WHO TIED THIS KNOT?
Four Conversations in Tierra del Fuego
Sophie
I met Sophie my first night at Despedida Lodge in Tierra del Fuego, Argentina. We sat on the back porch outside the lodge’s cozy common area, the landscape’s largesse encouraging deep breaths, not a tree in sight, the austral summer evening stretching past 9 p.m., 10 p.m. Sophie, a former lawyer from Morocco, had a fire in her eyes that softened with each pull on her cigarette and sip of Malbec. She nodded at the bottle of sparkling water from which I’d just twisted the cap.
“It’s not good for your stomach,” she said, her English heavily accented but perfect. She spoke French fluently, as well as Arabic, and who knew what else, and I felt the shame I always feel in the presence of polyglots. I laughed, but she persisted. “It’s not a joke. It’s bad for your stomach, you’ll see.”

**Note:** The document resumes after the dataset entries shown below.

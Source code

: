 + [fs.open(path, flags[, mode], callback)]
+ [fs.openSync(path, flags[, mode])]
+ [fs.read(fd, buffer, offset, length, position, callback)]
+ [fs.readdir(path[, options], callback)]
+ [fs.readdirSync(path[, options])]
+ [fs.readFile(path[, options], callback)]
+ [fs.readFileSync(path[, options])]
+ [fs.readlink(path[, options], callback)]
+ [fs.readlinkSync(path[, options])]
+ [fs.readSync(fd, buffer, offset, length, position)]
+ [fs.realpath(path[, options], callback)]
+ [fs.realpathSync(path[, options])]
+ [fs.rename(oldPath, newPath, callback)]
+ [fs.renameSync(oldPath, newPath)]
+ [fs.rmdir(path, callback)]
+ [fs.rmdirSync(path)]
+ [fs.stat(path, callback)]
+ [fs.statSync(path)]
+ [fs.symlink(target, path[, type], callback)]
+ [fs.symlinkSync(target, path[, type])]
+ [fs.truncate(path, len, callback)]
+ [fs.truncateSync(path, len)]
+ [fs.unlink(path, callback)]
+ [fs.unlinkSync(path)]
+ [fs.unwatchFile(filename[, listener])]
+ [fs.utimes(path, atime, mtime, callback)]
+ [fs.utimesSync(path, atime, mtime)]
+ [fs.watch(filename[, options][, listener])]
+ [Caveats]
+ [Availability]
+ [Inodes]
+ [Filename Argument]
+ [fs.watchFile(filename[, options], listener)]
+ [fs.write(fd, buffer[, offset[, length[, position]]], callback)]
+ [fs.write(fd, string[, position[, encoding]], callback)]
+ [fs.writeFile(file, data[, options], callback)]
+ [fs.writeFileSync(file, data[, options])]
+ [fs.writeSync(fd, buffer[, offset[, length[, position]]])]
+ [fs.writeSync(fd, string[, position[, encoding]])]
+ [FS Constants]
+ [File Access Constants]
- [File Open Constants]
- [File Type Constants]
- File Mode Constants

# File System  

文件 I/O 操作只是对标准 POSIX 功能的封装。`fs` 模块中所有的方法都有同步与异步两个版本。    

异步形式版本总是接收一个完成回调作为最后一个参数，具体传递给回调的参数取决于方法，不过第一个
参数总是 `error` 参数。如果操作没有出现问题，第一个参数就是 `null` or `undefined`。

It became a daily ritual, sitting on the lodge’s patio under the enveloping sky with Sophie, the Rio Grande tucked somewhere off in the folds of the plain, and large, sea-run brown trout that lay somewhere on a spectrum between freight trains and rocket ships tucked into the folds of the river itself. Sophie talked a bit about fishing, but more often she talked about other things she cared about, and a few things that annoyed the hell out of her. We agreed on many of those annoying things. She reminded me of my mom, though Sophie is only 10 years or so my senior—the quick, sharp wit, iron-clad principles, easily piqued.